While southern leaders had made sure to keep their enslaved people from political power, Hammond said, he warned that northerners had made the terrible mistake of giving their “slaves” the vote. As the majority, they could, if they only realized it, control society. Then “where would you be?” he asked. “Your society would be reconstructed, your government overthrown, your property divided, not…with arms…but by the quiet process of the ballot-box.”
He warned that it was only a matter of time before workers took over northern cities and began slaughtering men of property.
Hammond’s vision was of a world divided between the haves and the have-nots, where men of means commandeered the production of workers and justified that theft with the argument that such a concentration of wealth would allow superior men to move society forward.
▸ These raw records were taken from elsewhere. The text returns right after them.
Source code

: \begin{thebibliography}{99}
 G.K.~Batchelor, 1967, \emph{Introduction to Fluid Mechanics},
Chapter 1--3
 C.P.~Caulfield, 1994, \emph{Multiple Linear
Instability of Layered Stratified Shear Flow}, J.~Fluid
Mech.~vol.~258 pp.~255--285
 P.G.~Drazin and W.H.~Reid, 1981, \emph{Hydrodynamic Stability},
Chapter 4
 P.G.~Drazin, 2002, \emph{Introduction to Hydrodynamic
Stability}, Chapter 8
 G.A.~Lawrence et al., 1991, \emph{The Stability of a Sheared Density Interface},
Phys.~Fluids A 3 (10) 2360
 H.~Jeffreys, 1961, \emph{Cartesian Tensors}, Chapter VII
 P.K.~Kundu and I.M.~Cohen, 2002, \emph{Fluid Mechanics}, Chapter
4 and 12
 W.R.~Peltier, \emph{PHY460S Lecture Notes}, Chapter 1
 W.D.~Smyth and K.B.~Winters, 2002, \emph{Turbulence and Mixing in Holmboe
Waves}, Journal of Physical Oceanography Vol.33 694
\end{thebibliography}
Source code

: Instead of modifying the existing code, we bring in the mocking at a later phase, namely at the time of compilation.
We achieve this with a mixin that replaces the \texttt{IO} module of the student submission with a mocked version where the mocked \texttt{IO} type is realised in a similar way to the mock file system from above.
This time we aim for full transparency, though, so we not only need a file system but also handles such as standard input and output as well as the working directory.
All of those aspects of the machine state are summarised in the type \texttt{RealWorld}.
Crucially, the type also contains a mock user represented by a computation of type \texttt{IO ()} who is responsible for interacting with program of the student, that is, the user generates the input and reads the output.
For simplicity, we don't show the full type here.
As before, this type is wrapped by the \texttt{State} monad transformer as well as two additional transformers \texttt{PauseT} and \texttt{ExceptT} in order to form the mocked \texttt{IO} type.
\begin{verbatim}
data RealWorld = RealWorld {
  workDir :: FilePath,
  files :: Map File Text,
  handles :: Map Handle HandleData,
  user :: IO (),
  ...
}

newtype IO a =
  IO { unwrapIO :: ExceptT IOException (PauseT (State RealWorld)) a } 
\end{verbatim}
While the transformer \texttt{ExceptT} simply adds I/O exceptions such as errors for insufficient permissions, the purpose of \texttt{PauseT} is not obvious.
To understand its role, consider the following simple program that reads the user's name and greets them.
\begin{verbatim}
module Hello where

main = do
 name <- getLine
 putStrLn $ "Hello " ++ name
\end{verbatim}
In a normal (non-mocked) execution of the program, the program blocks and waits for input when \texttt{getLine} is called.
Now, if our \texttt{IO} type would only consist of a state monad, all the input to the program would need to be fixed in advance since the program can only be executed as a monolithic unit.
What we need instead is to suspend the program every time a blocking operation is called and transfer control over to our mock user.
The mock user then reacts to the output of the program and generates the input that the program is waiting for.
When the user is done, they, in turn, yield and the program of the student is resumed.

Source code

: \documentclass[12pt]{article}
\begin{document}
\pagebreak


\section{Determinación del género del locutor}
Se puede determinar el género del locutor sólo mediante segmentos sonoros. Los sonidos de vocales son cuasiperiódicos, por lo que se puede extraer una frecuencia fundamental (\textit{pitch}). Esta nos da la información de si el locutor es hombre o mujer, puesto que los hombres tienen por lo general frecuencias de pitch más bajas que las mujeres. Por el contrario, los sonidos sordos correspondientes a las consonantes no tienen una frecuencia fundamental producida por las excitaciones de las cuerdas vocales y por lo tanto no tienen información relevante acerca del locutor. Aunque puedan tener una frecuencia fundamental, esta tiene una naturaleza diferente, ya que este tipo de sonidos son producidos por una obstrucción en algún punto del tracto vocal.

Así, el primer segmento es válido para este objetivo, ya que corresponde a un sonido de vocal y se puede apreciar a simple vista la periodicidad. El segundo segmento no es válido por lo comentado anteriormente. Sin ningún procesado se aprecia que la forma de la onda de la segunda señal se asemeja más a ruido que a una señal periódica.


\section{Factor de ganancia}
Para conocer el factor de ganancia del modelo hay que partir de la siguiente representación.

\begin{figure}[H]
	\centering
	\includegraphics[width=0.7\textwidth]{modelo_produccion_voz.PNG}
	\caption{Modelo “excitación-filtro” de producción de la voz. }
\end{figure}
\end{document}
It was a vision that spoke for the South’s wealthy planter class—enslavers who held more than 50 of their Black neighbors in bondage and made up about 1% of the population—but such a vision didn’t even speak for the majority of white southerners, most of whom were much poorer than such a vision suggested.
And it certainly did not speak for northerners, to whom Hammond’s vision of a society divided between dim drudges and the rich and powerful was both troubling and deeply insulting.
On September 30, 1859, at the Wisconsin State Agricultural Fair, rising politician Abraham Lincoln answered Hammond’s vision of a society dominated by a few wealthy men. While the South Carolina enslaver argued that labor depended on capital to spur men to work, either by hiring them or enslaving them, Lincoln said there was an entirely different way to see the world.
Representing an economy in which most people worked directly on the land or water to pull wheat into wagons and fish into barrels, Lincoln believed that “[l]abor is prior to, and independent of, capital; that, in fact, capital is the fruit of labor, and could never have existed if labor had not first existed — that labor can exist without capital, but that capital could never have existed without labor. Hence they hold that labor is the superior—greatly the superior of capital.”
A man who had, himself, worked his way up from poverty to prominence – while Hammond had married into money, Lincoln went on: “[T]he opponents of the ‘mud-sill’ theory insist that there is not … any such things as the free hired laborer being fixed to that condition for life.”
And then Lincoln articulated what would become the ideology of the fledgling Republican Party:
“The prudent, penniless beginner in the world, labors for wages awhile, saves a surplus with which to buy tools or land, for himself; then labors on his own account for another while, and at length hires another new beginner to help him. This, say its advocates, is free labor—the just and generous, and prosperous system, which opens the way for all—gives hope to all, and energy and progress, and improvement of condition to all.”
In such a worldview, everyone shared a harmony of interest. What was good for the individual worker was, ultimately, good for everyone. There was no conflict between labor and capital; capital was simply “pre-exerted labor.” Except for a few unproductive financiers and those who wasted their wealth on luxuries, everyone was part of the same harmonious system.
The protection of property was crucial to this system, but so was opposition to great accumulations of wealth. Levelers who wanted to confiscate property would upset this harmony, as Hammond warned, but so would rich men who sought to monopolize land, money, or the means of production. If a few people took over most of a country’s money or resources, rising laborers would be forced to work for them forever or, at best, would have to pay exorbitant prices for the land or equipment they needed to become independent.
A lot of water has gone under the bridge since Lincoln’s day, but on this Labor Day weekend, it strikes me that the worldviews of men like Hammond and Lincoln are still fundamental to our society: Should our government protect people of property as they exploit the majority so they can accumulate wealth and move society forward as they wish?
Or should we protect the right of ordinary Americans to build their own lives, making sure that no one can monopolize the country’s money and resources, with the expectation that their efforts will build society from the ground up?